Another big Bay Area company this week announced they would move their headquarters out of California, to the chagrin of local leaders who say the state Legislature has the power to stanch the outflow of businesses.
Align Technologies, the medical device company behind Invisalign braces, announced this week the formerly San Jose-based company officially moved its headquarters to Tempe, Arizona on Jan. 1. Its San Jose presence will remain, but as a “Digital Innovation Center,” the company said.
“This change will afford many new opportunities for Align to expand its industry-leading digital capabilities through innovation in San Jose while achieving greater, long-term operating efficiencies in Arizona,” Align CEO Joe Hogan said in a statement this week. “We chose Tempe for our new corporate headquarters for many reasons, including its proximity to San Jose, favorable corporate operating environment, low cost of living, and overall quality of life.”
Meanwhile, 150 of the company’s corporate and administrative employees have been offered a relocation package to join the company in Arizona.

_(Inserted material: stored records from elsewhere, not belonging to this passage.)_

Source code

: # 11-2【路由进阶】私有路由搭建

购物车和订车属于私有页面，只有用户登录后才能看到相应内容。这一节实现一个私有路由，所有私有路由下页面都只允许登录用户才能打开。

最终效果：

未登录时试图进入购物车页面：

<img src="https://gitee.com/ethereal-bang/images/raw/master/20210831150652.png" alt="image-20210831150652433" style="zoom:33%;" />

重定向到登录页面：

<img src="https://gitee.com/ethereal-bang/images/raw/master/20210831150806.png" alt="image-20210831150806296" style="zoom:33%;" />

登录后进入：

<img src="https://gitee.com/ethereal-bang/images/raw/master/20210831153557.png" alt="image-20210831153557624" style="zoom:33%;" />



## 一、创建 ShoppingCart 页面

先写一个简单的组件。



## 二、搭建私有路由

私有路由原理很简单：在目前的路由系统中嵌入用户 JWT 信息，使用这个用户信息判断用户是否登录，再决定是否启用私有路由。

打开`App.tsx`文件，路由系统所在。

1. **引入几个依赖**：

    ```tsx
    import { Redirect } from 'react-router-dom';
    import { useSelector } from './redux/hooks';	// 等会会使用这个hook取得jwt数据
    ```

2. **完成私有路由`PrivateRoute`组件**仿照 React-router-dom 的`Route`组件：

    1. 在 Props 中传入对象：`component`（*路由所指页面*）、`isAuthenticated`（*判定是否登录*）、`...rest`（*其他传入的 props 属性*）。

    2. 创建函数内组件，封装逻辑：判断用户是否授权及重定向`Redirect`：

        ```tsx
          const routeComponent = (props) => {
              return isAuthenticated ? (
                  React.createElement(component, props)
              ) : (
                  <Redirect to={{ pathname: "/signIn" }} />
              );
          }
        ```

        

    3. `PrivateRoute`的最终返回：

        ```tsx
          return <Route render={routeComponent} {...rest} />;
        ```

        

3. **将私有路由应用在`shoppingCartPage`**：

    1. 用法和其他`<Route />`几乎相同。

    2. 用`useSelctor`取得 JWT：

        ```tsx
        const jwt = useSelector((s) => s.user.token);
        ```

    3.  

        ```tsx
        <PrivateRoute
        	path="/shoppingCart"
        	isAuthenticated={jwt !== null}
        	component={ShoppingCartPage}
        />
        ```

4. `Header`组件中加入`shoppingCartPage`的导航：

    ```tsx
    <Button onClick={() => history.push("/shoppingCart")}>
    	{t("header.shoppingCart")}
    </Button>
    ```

If they choose to stay in California, they’ll be allowed to work from home. None of the employees are at risk of losing their jobs, the company assured in a prepared statement.
Even so, the announcement didn’t sit well with San Jose Mayor Sam Liccardo after Hewlett Packard Enterprises announced they, too, were moving their headquarters last month.
“The pattern from two Silicon Valley long-standing companies, Hewlett Packard Enterprises (HPE) and Align Technologies, is instructive: both employers are investing in expansions of their San Jose technology-skilled workforce while deciding to move their headquarters and top administrative staff out of California,” he said in a statement. “The lesson for our friends in the state legislature: companies continue to want to employ our high-skill talent, but they don’t want to subject themselves to California’s taxes or regulations. Most importantly, they don’t have to.”
Jim Wunderman, president and CEO of public policy advocacy organization Bay Area Council, agreed with Liccardo Friday. The Bay Area Council has advocated for the state to halt tax increases as the economy rebounds from the pandemic.
“The high tax rates in the state are in part responsible for this,” he said. “It’s taxes and regulations and they're causing companies, given the environment, to strategize about how best to deploy their resources and [they’re] making some decisions. ... Headquarters moves are not something one would do lightly.”
A Trend Forms
The corporate headquarters exit comes exactly a month after HPE announced it would move its headquarters from North San Jose to the Houston, Texas area. The company will leave some of its operations in the South Bay city, including the headquarters of its Aruba Intelligent Edge business.
The benefits of that decision, the company said in a prepared statement, included the chance to attract more diverse workers and money.
“We also anticipate long term cost savings associated with this move that we can reinvest in key areas of our business and innovation,” Antonio Neri, HPE’s president and chief executive officer said in a blog post at the time. “Given our company’s long history in the region, this move makes sense for HPE. The world has changed, and we are changing with it for the benefit of all of our stakeholders.”
Oracle last month also said it would move its headquarters from its pastoral Redwood Shores campus to Austin, Texas. The decision for the move came in the face of high taxes, other costs and commutes for employees, according to Bloomberg, which first reported the move.
Before that, Palantir Technologies, a controversial data analytics company, quietly moved its headquarters from Palo Alto—one of the costliest cities in the region to buy or rent office space and housing—to Denver, Colorado. Last May, Tesla founder Elon Musk, frustrated by county orders that all “non-essential” business shutter in an effort to slow the spread of Covid-19, announced he was planning his departure.
"Frankly, this is the final straw. Tesla will now move its HQ and future programs to Texas/Nevada immediately. If we even retain Fremont manufacturing activity at all, it will be [dependent] on how Tesla is treated in the future. Tesla is the last carmaker left in CA,” Musk tweeted.
While the electric car manufacturer still has much of its operations in the Bay Area, Musk himself has moved to Texas where he'll have a chance to see a personal tax benefit, he confirmed last year.
Despite the apparent exodus in recent months, many of the country's largest and most well-known tech companies, including Google, Apple, Facebook, Nvidia, Intel and more, continue to grow in the region and show no signs of packing up their headquarters anytime soon. Some researchers even argue spreading out tech companies would be good for California and the rest of the country.
But Wunderman is not convinced that the level of movement the Bay Area is seeing today is a good omen for the region’s long-term economy.
“The bottom line is talent is going to be moving away,” Wunderman said. “Talent is what really drives the economy in a knowledge-based economy, so there's a lot of risk here.”